Dr Riyaz Patel, Associate Professor of Cardiology, UCL, said:
“This is an important report that further adds to our understanding of the disproportionate impact of COVID19 on BAME people.
“It differs from prior hospital mortality reports by including all deaths including those in the community and care homes and attempts to account for several socioeconomic and geographical factors as well as some self reported health measures. It finds that despite these other factors, such as type of living environment and degree of deprivation, the excess risk for BAME people remains.
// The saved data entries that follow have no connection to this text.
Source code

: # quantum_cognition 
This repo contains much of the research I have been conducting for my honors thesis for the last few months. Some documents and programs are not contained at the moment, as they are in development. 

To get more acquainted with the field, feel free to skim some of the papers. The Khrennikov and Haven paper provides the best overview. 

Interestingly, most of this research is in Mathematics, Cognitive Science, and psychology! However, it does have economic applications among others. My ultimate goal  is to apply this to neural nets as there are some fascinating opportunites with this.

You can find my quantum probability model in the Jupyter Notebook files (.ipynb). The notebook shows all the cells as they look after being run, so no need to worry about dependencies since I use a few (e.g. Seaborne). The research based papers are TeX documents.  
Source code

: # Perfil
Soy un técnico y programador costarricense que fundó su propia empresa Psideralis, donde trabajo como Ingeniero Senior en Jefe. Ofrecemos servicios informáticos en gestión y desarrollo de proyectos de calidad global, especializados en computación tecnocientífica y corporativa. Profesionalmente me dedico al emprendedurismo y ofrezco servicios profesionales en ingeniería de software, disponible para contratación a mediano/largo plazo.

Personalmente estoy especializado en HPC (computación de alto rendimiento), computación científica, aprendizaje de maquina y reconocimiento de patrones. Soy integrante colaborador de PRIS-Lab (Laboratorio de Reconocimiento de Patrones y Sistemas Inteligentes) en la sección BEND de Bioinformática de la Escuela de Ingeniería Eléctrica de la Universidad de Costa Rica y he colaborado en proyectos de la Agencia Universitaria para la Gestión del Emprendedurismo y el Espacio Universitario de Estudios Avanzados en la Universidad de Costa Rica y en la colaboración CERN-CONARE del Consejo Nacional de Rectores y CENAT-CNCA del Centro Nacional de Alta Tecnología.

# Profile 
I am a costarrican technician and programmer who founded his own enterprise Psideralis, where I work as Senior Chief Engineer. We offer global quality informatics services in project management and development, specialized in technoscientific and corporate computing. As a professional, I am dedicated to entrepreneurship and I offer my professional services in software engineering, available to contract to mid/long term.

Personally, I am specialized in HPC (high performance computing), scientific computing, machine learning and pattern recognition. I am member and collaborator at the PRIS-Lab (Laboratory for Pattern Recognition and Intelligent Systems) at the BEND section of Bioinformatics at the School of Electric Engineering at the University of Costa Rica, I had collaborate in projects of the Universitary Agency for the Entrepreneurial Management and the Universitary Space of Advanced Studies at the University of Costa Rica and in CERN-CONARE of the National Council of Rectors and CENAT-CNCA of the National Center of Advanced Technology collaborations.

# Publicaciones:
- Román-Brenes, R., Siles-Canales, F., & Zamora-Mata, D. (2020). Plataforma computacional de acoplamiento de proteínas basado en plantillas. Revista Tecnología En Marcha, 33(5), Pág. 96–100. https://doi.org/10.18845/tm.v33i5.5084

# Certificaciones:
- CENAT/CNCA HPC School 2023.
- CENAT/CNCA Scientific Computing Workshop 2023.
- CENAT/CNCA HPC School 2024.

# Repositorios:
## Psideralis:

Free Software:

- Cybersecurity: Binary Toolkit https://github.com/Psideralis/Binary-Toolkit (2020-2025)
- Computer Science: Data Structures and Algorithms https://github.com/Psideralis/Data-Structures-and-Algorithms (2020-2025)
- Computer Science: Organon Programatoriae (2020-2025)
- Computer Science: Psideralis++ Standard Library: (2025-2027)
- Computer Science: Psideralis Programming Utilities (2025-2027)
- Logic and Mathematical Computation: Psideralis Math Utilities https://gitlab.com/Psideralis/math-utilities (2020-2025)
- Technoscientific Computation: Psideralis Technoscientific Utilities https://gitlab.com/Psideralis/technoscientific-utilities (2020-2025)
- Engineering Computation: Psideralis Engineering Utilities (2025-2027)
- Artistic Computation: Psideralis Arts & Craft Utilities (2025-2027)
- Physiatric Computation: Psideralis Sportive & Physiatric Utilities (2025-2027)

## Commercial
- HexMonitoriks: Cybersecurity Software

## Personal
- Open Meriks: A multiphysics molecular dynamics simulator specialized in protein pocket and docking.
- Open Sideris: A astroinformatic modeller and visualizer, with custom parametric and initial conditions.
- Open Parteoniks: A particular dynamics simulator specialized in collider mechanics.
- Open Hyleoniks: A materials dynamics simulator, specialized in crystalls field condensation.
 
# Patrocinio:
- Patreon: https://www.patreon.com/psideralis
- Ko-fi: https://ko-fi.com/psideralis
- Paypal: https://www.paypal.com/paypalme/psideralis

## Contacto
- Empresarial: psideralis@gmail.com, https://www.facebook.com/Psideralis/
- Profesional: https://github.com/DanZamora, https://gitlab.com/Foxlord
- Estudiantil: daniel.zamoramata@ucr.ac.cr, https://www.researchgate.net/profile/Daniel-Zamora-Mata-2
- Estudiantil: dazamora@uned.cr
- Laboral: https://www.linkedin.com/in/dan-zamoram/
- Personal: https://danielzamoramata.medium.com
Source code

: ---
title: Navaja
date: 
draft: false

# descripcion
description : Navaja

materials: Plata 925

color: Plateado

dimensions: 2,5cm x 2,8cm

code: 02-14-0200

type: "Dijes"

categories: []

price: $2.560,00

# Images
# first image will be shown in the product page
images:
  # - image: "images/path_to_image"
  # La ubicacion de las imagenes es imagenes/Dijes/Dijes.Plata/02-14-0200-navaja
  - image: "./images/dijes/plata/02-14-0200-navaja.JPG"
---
“The results support what we have seen from multiple prior studies that people from BAME backgrounds are at higher risk than White people. However there are some factors that need to be considered when interpreting these numbers. For example the analysis relies on data from the 2011 census, which is now almost 10 years old and population demographics are likely to have shifted in this time. Also 10% of deaths could not be linked to the census, which could either increase or decrease the observed risks. Finally the report is for deaths until April 10 and we know since then that the peak has passed, especially in major cities where many BAME people live, so figures could yet change by the next analysis.
“Despite these caveats, the collective evidence is clear that BAME people are at higher risk and unmeasured factors that contribute to health and social inequality are very likely driving this difference.”